- From: Greg Stein <gstein@lyra.org>
- Date: Thu, 27 Jan 2000 01:33:53 -0800 (PST)
- To: "Geoffrey M. Clemm" <geoffrey.clemm@rational.com>
- cc: w3c-dist-auth@w3.org
On Wed, 26 Jan 2000, Geoffrey M. Clemm wrote: >... > The authentication mechanisms are not specified by HTTP (although WebDAV > does specify Digest and Basic for secured connections), but the > authentication header is used by WebDAV to identify the user agent making > the request, and it is this header that is used to determine if the > requestor is the owner of the lock. > > I have found no reference to an "authentication header" in rfc2518, > neither in terms of defining it, nor in terms of using it. > > I have made this point in several postings ... and will continue > to do so until acknowledged or refuted (:-).

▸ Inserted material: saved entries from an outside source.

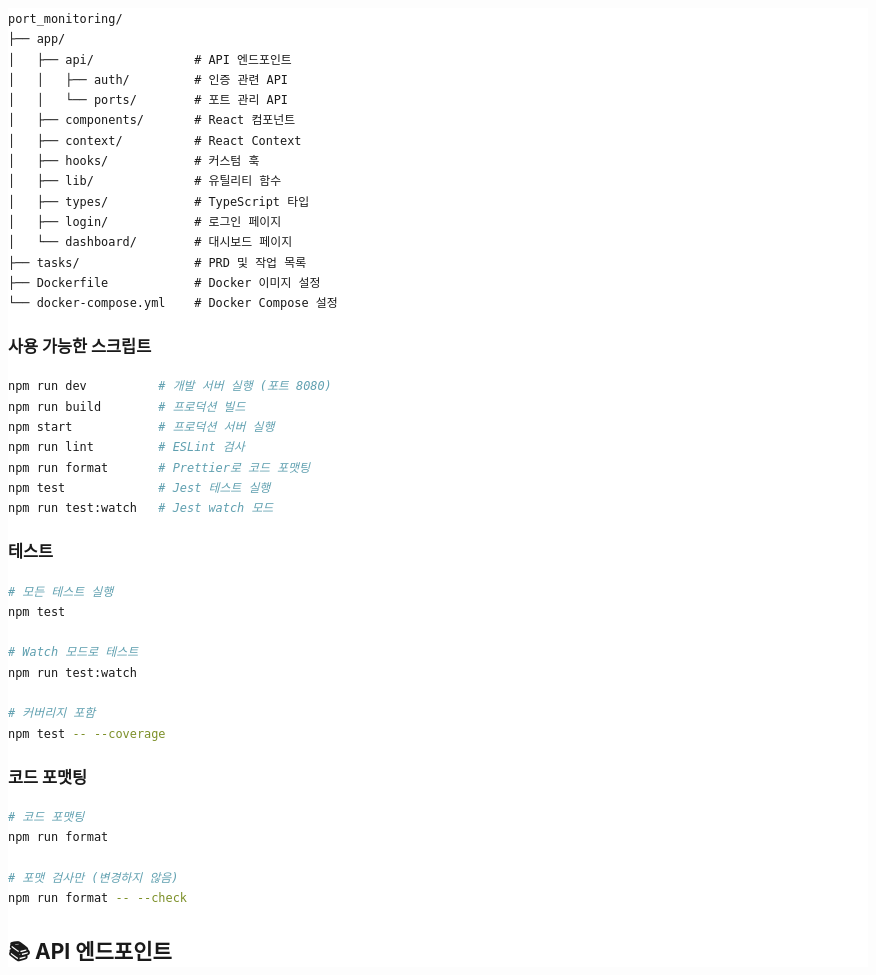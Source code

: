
 ```
port_monitoring/
├── app/
│   ├── api/              # API 엔드포인트
│   │   ├── auth/         # 인증 관련 API
│   │   └── ports/        # 포트 관리 API
│   ├── components/       # React 컴포넌트
│   ├── context/          # React Context
│   ├── hooks/            # 커스텀 훅
│   ├── lib/              # 유틸리티 함수
│   ├── types/            # TypeScript 타입
│   ├── login/            # 로그인 페이지
│   └── dashboard/        # 대시보드 페이지
├── tasks/                # PRD 및 작업 목록
├── Dockerfile            # Docker 이미지 설정
└── docker-compose.yml    # Docker Compose 설정
```

### 사용 가능한 스크립트

```bash
npm run dev          # 개발 서버 실행 (포트 8080)
npm run build        # 프로덕션 빌드
npm start            # 프로덕션 서버 실행
npm run lint         # ESLint 검사
npm run format       # Prettier로 코드 포맷팅
npm test             # Jest 테스트 실행
npm run test:watch   # Jest watch 모드
```

### 테스트

```bash
# 모든 테스트 실행
npm test

# Watch 모드로 테스트
npm run test:watch

# 커버리지 포함
npm test -- --coverage
```

### 코드 포맷팅

```bash
# 코드 포맷팅
npm run format

# 포맷 검사만 (변경하지 않음)
npm run format -- --check
```

## 📚 API 엔드포인트
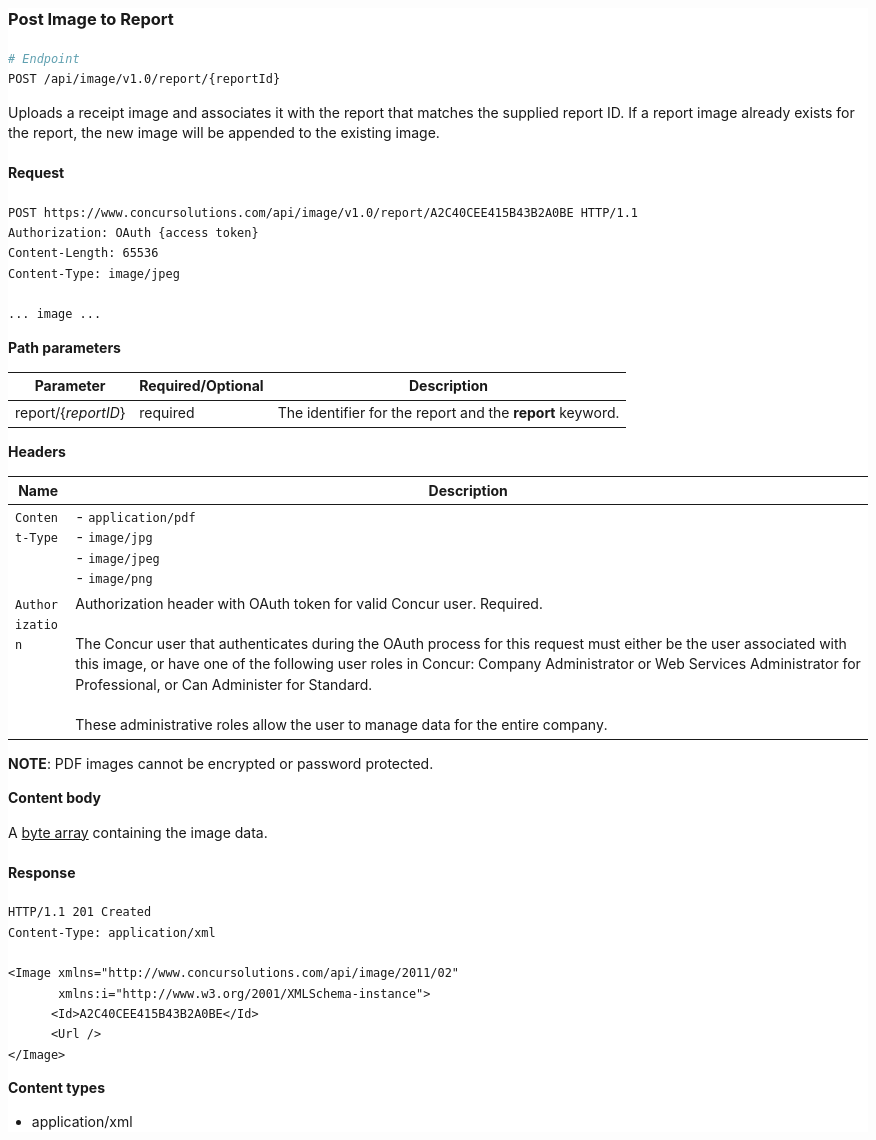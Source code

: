 ### Post Image to Report

```bash
# Endpoint
POST /api/image/v1.0/report/{reportId}
```

Uploads a receipt image and associates it with the report that matches the supplied report ID. If a report image already exists for the report, the new image will be appended to the existing image.

#### Request

```http
POST https://www.concursolutions.com/api/image/v1.0/report/A2C40CEE415B43B2A0BE HTTP/1.1
Authorization: OAuth {access token}
Content-Length: 65536
Content-Type: image/jpeg

... image ...
```

**Path parameters**

| Parameter |Required/Optional| Description |
|-----------------|--------|-----------------------------|
| report/{_reportID_} | required | The identifier for the report and the **report** keyword.

**Headers**

| Name | Description |
| ---- | ----------- |
| `Content-Type` | - `application/pdf` <br> - `image/jpg` <br> - `image/jpeg` <br> - `image/png` |
| `Authorization` | Authorization header with OAuth token for valid Concur user. Required. <br><br> The Concur user that authenticates during the OAuth process for this request must either be the user associated with this image, or have one of the following user roles in Concur: Company Administrator or Web Services Administrator for Professional, or Can Administer for Standard. <br><br> These administrative roles allow the user to manage data for the entire company. |

**NOTE**: PDF images cannot be encrypted or password protected.

**Content body**

A [byte array][2] containing the image data.

#### Response

```http
HTTP/1.1 201 Created
Content-Type: application/xml

<Image xmlns="http://www.concursolutions.com/api/image/2011/02"
       xmlns:i="http://www.w3.org/2001/XMLSchema-instance">
      <Id>A2C40CEE415B43B2A0BE</Id>
      <Url />
</Image>
```

**Content types**

* application/xml


[1]: /preview/api-reference/image/index.html
[2]: /api-reference-deprecated/version-one/Image/index.html
[3]: /tools-support/reference/http-codes.html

Section 6.3, last paragraph. It mentions that the use of the lock token must also be enforced through the server's authentication mechanism. That mechanism may or may not be a header, but the RFC is quite clear (in my mind) that simply holding a token is not enough. You must have the token and you must have the same authentication as that used when the lock was created. Given these two pieces of state, you are allowed to operate on the target resource. > For the purposes of the user deciding whether to cancel an > existing lock, the DAV:owner information should be sufficient. Many clients may not set that field. I don't think that you can necessarily depend upon it. But: I tend to agree that there is nothing better, and that field *is* intended for human consumption (and, therefore, for asking whether a lock should be cancelled). Cheers, -g -- Greg Stein, http://www.lyra.org/
Received on Thursday, 27 January 2000 04:33:56 UTC